Listed entries:
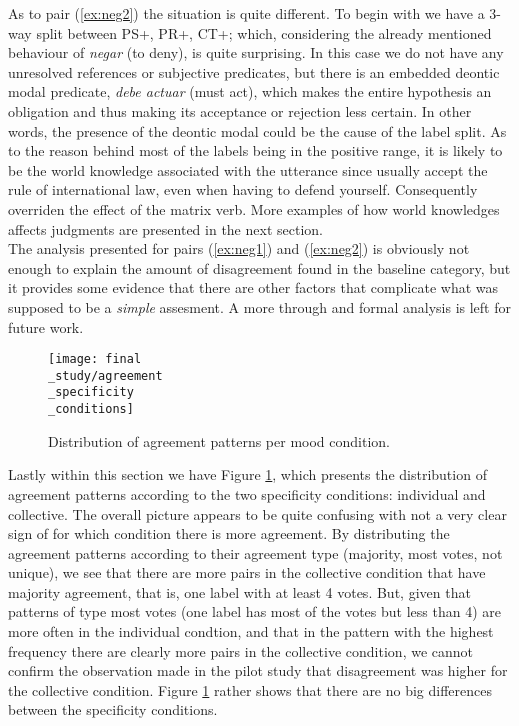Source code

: As to pair (\ref{ex:neg2}) the situation is quite different. To begin with we have a 3-way split between PS+, PR+, CT+; which, considering the already mentioned behaviour of \textit{negar} (to deny), is quite surprising. In this case we do not have any unresolved references or subjective predicates, but there is an embedded deontic modal predicate, \textit{debe actuar} (must act), which makes the entire hypothesis an obligation \citep{morante2012modality} and thus making its acceptance or rejection less certain. In other words, the presence of the deontic modal could be the cause of the label split. As to the reason behind most of the labels being in the positive range, it is likely to be the world knowledge associated with the utterance since usually accept the rule of international law, even when having to defend yourself. Consequently overriden the effect of the matrix verb. More examples of how world knowledges affects judgments are presented in the next section.\\

The analysis presented for pairs (\ref{ex:neg1}) and (\ref{ex:neg2}) is obviously not enough to explain the amount of disagreement found in the baseline category, but it provides some evidence that there are other factors that complicate what was supposed to be a \textit{simple} assesment. A more through and formal analysis is left for future work.\\

\begin{figure}
\parbox{15cm}{\texttt{[image: final\\\_study/agreement\\\_specificity\\\_conditions]}
\caption{Distribution of agreement patterns per mood condition.}\label{fig:specpat}}
\qquad
\end{figure}

Lastly within this section we have Figure \ref{fig:specpat}, which presents the distribution of agreement patterns according to the two specificity conditions: individual and collective. The overall picture appears to be quite confusing with not a very clear sign of for which condition there is more agreement. By distributing the agreement patterns according to their agreement type (majority, most votes, not unique), we see that there are more pairs in the collective condition that have majority agreement, that is, one label with at least 4 votes. But, given that patterns of type most votes (one label has most of the votes but less than 4) are more often in the individual condtion, and that in the pattern with the highest frequency there are clearly more pairs in the collective condition, we cannot confirm the observation made in the pilot study that disagreement was higher for the collective condition. Figure \ref{fig:specpat} rather shows that there are no big differences between the specificity conditions.\\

What is needed: The answer must restate each entry word for word and contain no images.

Result of the exercise:
Source code

: As to pair (\ref{ex:neg2}) the situation is quite different. To begin with we have a 3-way split between PS+, PR+, CT+; which, considering the already mentioned behaviour of \textit{negar} (to deny), is quite surprising. In this case we do not have any unresolved references or subjective predicates, but there is an embedded deontic modal predicate, \textit{debe actuar} (must act), which makes the entire hypothesis an obligation \citep{morante2012modality} and thus making its acceptance or rejection less certain. In other words, the presence of the deontic modal could be the cause of the label split. As to the reason behind most of the labels being in the positive range, it is likely to be the world knowledge associated with the utterance since usually accept the rule of international law, even when having to defend yourself. Consequently overriden the effect of the matrix verb. More examples of how world knowledges affects judgments are presented in the next section.\\

The analysis presented for pairs (\ref{ex:neg1}) and (\ref{ex:neg2}) is obviously not enough to explain the amount of disagreement found in the baseline category, but it provides some evidence that there are other factors that complicate what was supposed to be a \textit{simple} assesment. A more through and formal analysis is left for future work.\\

\begin{figure}
\parbox{15cm}{\texttt{[image: final\\\_study/agreement\\\_specificity\\\_conditions]}
\caption{Distribution of agreement patterns per mood condition.}\label{fig:specpat}}
\qquad
\end{figure}

Lastly within this section we have Figure \ref{fig:specpat}, which presents the distribution of agreement patterns according to the two specificity conditions: individual and collective. The overall picture appears to be quite confusing with not a very clear sign of for which condition there is more agreement. By distributing the agreement patterns according to their agreement type (majority, most votes, not unique), we see that there are more pairs in the collective condition that have majority agreement, that is, one label with at least 4 votes. But, given that patterns of type most votes (one label has most of the votes but less than 4) are more often in the individual condtion, and that in the pattern with the highest frequency there are clearly more pairs in the collective condition, we cannot confirm the observation made in the pilot study that disagreement was higher for the collective condition. Figure \ref{fig:specpat} rather shows that there are no big differences between the specificity conditions.\\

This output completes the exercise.